[Dataset excerpts Boundary: Start]
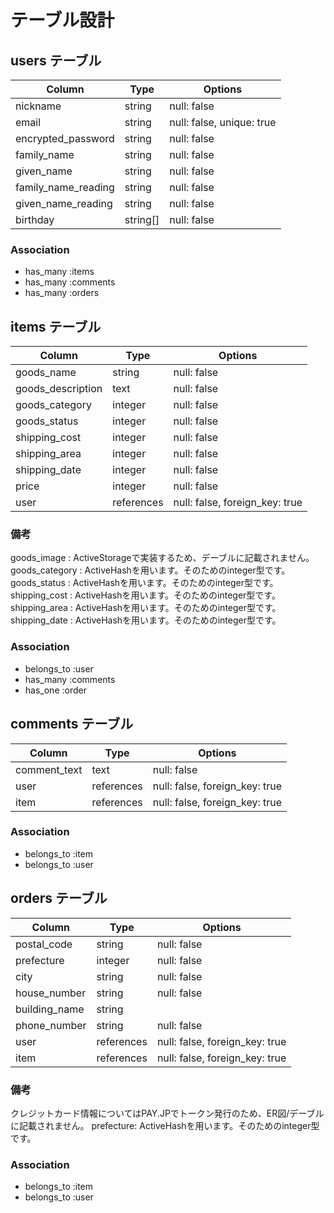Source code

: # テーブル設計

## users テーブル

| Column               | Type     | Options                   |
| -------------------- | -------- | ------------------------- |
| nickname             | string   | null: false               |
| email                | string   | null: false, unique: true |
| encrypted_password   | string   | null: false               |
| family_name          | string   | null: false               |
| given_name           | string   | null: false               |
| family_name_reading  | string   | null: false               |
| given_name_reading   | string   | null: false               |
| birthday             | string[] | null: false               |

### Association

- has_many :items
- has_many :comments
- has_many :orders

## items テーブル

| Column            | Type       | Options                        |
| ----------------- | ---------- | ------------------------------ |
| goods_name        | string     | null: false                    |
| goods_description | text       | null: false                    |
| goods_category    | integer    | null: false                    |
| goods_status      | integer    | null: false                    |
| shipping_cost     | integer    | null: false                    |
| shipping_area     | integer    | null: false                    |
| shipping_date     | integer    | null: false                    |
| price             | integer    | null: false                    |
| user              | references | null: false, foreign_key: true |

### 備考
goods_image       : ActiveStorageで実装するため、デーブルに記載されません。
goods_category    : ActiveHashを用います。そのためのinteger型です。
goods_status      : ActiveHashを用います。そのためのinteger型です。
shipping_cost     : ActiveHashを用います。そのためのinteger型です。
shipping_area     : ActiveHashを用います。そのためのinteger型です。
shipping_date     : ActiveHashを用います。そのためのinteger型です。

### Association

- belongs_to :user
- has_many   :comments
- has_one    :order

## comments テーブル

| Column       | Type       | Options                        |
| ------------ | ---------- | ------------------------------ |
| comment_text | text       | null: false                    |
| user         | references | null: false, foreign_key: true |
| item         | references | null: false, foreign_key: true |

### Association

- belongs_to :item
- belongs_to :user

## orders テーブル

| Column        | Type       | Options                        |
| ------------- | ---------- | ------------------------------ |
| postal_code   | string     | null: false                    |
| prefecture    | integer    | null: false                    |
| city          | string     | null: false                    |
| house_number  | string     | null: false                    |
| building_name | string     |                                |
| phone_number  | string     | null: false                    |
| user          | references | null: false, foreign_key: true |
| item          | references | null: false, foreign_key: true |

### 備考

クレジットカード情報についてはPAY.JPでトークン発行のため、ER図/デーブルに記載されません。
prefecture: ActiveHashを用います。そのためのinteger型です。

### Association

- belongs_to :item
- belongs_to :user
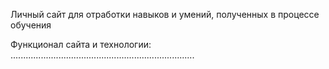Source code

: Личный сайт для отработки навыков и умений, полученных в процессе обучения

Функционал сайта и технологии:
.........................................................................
[Dataset excerpts Boundary: End]
Please copy exactly, and only, the lines from the one that contains "comment_text | text" through the last line of the data above, omitting all pictures.

| comment_text | text       | null: false                    |
| user         | references | null: false, foreign_key: true |
| item         | references | null: false, foreign_key: true |

### Association

- belongs_to :item
- belongs_to :user

## orders テーブル

| Column        | Type       | Options                        |
| ------------- | ---------- | ------------------------------ |
| postal_code   | string     | null: false                    |
| prefecture    | integer    | null: false                    |
| city          | string     | null: false                    |
| house_number  | string     | null: false                    |
| building_name | string     |                                |
| phone_number  | string     | null: false                    |
| user          | references | null: false, foreign_key: true |
| item          | references | null: false, foreign_key: true |

### 備考

クレジットカード情報についてはPAY.JPでトークン発行のため、ER図/デーブルに記載されません。
prefecture: ActiveHashを用います。そのためのinteger型です。

### Association

- belongs_to :item
- belongs_to :user
Source code

: Личный сайт для отработки навыков и умений, полученных в процессе обучения

Функционал сайта и технологии:
.........................................................................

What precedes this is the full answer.